Le procès de Jérôme Kerviel, accusé par la Société générale de lui avoir fait perdre en 2008 près de 4,9 milliards d’euros, s’ouvre mardi. Un vrai débat de société… à responsabilité limitée.
Quel monde odieux que la finance ! Jérôme Kerviel, 33 ans, accusé d’avoir fait perdre la bagatelle de 4,9 milliards d’euros à la Société générale, début janvier 2008, comparaît à partir de mardi pour répondre de "faux, usage de faux, abus de confiance, introduction frauduleuse de données dans un système informatique". Il encourt jusqu’à cinq ans de prison et 375.000 euros d’amende.
Kerviel a cependant toujours refusé d’endosser le rôle du bouc émissaire dans cette affaire. « Je veux prouver à tout le monde que mes supérieurs savaient ce que je faisais et m’ont aidé à le faire, afin que je fasse gagner plus d’argent à la banque », déclarait ainsi l’ancien trader dans une interview à Bloomberg TV fin mai.
Il s’est fait fort, dans l’ouvrage qu’il a publié (L’engrenage, Mémoires d’un trader), de nous instruire sur un monde sans pitié. « Aucun trader ne ménageait sa peine. C’est tout juste si nous nous autorisions une ou deux fois par demi-journée une courte pause-café ou cigarette au pied de la tour. » De l’esclavage moderne ?

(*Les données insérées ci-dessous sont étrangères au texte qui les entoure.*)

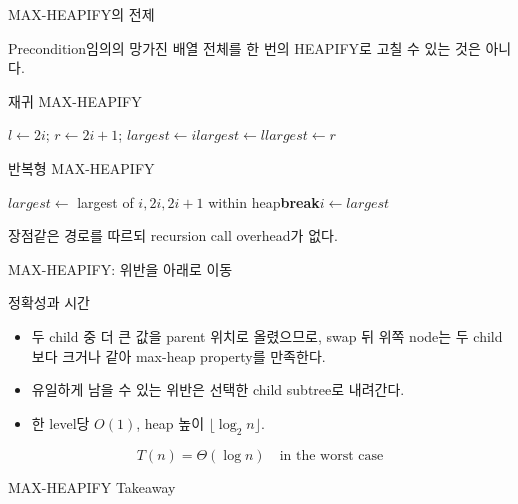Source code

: \begin{frame}{MAX-HEAPIFY의 전제}
\begin{alertblock}{Precondition}임의의 망가진 배열 전체를 한 번의 HEAPIFY로 고칠 수 있는 것은 아니다.\end{alertblock}
\end{frame}
\begin{frame}{재귀 MAX-HEAPIFY}
\small\begin{algorithmic}[1]\State $l\gets2i$; $r\gets2i+1$; $largest\gets i$\State $largest\gets l$\EndIf{}\State $largest\gets r$\EndIf{}\State {}\State {}\EndIf\EndProcedure\end{algorithmic}
\end{frame}
\begin{frame}{반복형 MAX-HEAPIFY}
\begin{algorithmic}[1]\State $largest\gets$ largest of $i,2i,2i+1$ within heap\State \textbf{break}\EndIf\State {}\State $i\gets largest$\EndWhile\end{algorithmic}
\begin{block}{장점}같은 경로를 따르되 recursion call overhead가 없다.\end{block}
\end{frame}
\begin{frame}{MAX-HEAPIFY: 위반을 아래로 이동}
\centering{}
\vspace{-1mm}
\end{frame}
\begin{frame}{정확성과 시간}
\begin{itemize}\item 두 child 중 더 큰 값을 parent 위치로 올렸으므로, swap 뒤 위쪽 node는 두 child보다 크거나 같아 max-heap property를 만족한다.\item 유일하게 남을 수 있는 위반은 선택한 child subtree로 내려간다.\item 한 level당 $O(1)$, heap 높이 $\lfloor\log_2 n\rfloor$.\end{itemize}
\[T(n)=\Theta(\log n)\quad\text{in the worst case}\]
\end{frame}
\begin{frame}{MAX-HEAPIFY Takeaway}
\end{frame}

Songez que les traders, parfaitement désintéressés, n’ont qu’une obsession : faire gagner de l’argent à leur banque. Notre ami Kerviel passe rapidement sur les bonus pouvant atteindre jusqu’à dix fois le salaire annuel. Ainsi, JK avait obtenu la promesse d’avoir 300000 euros au titre de l’exercice 2007 en plus de son salaire de base de 40000 euros, le lot de tous les Français ou presque.
Jérôme Kerviel voulait prouver que c’est le système qui l’a écrasé et pour cela il a besoin d’aide. « Je lance donc ici, écrit-il, un appel à témoin. » Ce chevalier blanc reconnaît avoir pris des positions un peu osées sur les marchés boursiers, plaçant jusqu’à 50 milliards d’euros – quasiment deux fois les fonds propres de la banque – ou réalisant des opérations fictives.
Mais ses supérieurs, nous explique-t-il, le couvraient. La preuve ? Leur manque de réaction face aux multiples alertes des services de contrôle. Et là, on découvre que notre trader favori peut aussi être très drôle. Car les courriers électroniques qui figurent dans le dossier judiciaire montrent qu’à chaque alerte il inventait une explication suffisamment convaincante pour que ses chefs le croient. Des chefs, il est vrai, pas très curieux.
Son avocat, Me Olivier Metzner, entend donc démontrer "que Jérôme Kerviel n’a pas abusé de la confiance de la banque" qui "suivait au quotidien ses opérations". La banque, dont le PDG Daniel Bouton avait qualifié son employé de "terroriste", est à l’inverse sur la ligne de la victime des agissements de son trader, "un menteur, un faussaire" qui a "abusé de la confiance de la banque", martèle l’avocat de la Société Générale, Me Jean Veil.
Interrogé sur les contrôles défaillants au sein de la banque, Me Veil a déjà estimé que "cela n’autorise pas à commettre des fraudes". "Ce n’est pas parce que les volets sont mal fermés qu’un voleur est autorisé à rentrer dans votre appartement par la fenêtre", a-t-il déclaré. Et de promettre "des surprises" à l’audience.
Le procès est prévu jusqu’au 23 juin.